- Casino building with Swissôtel Clark in the background. May 2024
- Interactive map of Hann Resorts
- Location: Clark Freeport Zone, Angeles City, Pampanga, Philippines; 15°11′27″N 120°31′29″E﻿ / ﻿15.19097°N 120.52471°E;
- Opened: 2008 (as Widus Hotel) 2009 (start of casino operations)
- Casino type: Integrated resort
- Owner: Hann Philippines
- Operating license holder: PAGCOR
- Previous names: Widus Hotel and Casino
- Website: www.hannresorts.com

= Hann Resorts =

Casino hotel in Pampanga, Philippines

Hann Resorts (stylized as HANN), or Hann Casino Resort, is an integrated resort at the Clark Freeport Zone in Angeles City, Pampanga, Philippines.

==History==
Hann Resorts is operated and owned by Hann Philippines, a company linked to South Korean businessman Dae Sik Han. Han would start developing the casino-hotel complex as early as 2006 with no connections to Filipinos.

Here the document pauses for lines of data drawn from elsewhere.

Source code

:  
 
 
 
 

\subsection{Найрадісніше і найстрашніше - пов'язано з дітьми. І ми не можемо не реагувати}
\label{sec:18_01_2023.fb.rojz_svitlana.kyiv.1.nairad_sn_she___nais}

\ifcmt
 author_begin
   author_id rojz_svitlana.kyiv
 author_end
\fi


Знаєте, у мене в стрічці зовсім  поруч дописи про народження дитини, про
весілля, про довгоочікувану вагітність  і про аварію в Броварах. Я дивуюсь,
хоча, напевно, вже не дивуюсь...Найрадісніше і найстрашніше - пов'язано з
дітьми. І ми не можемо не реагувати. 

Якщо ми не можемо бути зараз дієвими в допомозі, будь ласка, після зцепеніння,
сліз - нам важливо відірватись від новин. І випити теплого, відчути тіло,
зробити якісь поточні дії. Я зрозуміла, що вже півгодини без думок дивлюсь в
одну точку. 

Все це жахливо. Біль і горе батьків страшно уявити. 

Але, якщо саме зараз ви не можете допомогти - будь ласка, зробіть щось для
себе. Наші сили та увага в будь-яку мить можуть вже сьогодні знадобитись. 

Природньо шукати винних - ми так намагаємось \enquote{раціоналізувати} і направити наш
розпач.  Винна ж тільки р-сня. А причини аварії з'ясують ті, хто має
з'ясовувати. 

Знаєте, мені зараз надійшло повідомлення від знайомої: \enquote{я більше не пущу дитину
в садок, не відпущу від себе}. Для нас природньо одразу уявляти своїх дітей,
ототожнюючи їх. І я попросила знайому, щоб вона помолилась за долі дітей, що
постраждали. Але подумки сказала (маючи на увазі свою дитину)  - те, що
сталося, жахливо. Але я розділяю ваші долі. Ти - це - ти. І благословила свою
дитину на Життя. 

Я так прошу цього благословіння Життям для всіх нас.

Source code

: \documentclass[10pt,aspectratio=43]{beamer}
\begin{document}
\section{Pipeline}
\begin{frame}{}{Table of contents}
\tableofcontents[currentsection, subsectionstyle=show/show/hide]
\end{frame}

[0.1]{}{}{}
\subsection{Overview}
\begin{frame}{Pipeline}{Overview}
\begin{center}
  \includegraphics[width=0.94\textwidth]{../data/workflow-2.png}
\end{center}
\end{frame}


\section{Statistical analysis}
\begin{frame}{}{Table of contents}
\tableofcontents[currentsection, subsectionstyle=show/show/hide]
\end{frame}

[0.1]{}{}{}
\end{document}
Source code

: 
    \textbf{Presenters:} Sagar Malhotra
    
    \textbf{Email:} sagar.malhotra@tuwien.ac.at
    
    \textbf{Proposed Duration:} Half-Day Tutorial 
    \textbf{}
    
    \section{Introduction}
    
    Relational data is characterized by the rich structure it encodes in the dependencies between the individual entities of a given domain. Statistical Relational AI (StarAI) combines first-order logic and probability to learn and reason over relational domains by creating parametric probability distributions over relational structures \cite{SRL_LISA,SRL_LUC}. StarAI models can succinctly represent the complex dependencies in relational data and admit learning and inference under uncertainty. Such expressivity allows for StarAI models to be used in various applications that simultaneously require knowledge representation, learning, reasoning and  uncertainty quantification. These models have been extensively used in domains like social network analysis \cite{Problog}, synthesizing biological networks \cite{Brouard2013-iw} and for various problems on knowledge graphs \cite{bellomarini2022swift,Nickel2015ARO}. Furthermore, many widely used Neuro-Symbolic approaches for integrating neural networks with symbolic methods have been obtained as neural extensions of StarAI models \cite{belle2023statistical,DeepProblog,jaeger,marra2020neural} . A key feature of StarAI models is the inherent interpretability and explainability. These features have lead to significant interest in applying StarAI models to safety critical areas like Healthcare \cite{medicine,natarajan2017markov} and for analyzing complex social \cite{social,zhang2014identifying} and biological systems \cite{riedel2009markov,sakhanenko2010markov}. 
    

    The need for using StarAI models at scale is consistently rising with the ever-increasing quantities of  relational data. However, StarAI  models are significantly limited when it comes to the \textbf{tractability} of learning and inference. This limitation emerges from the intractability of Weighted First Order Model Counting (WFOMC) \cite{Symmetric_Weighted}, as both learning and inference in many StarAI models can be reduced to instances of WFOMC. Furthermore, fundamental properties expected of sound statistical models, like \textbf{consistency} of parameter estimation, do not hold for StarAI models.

The development of the Hann Resorts began with the opening of the Widus Hotel in 2008. The hotel initially suffered low occupancy rates during the 2008 financial crisis until the owners were granted a license to operate a casino in 2009.

The complex would expand with the opening of the 260-room Clark Marriott Hotel in 2018.

The complex would then be re-inaugurated under its current name "Hann Casino Resort" in December 15, 2021.

Another hotel, the Swissôtel Clark would open within the integrated resort in 2022.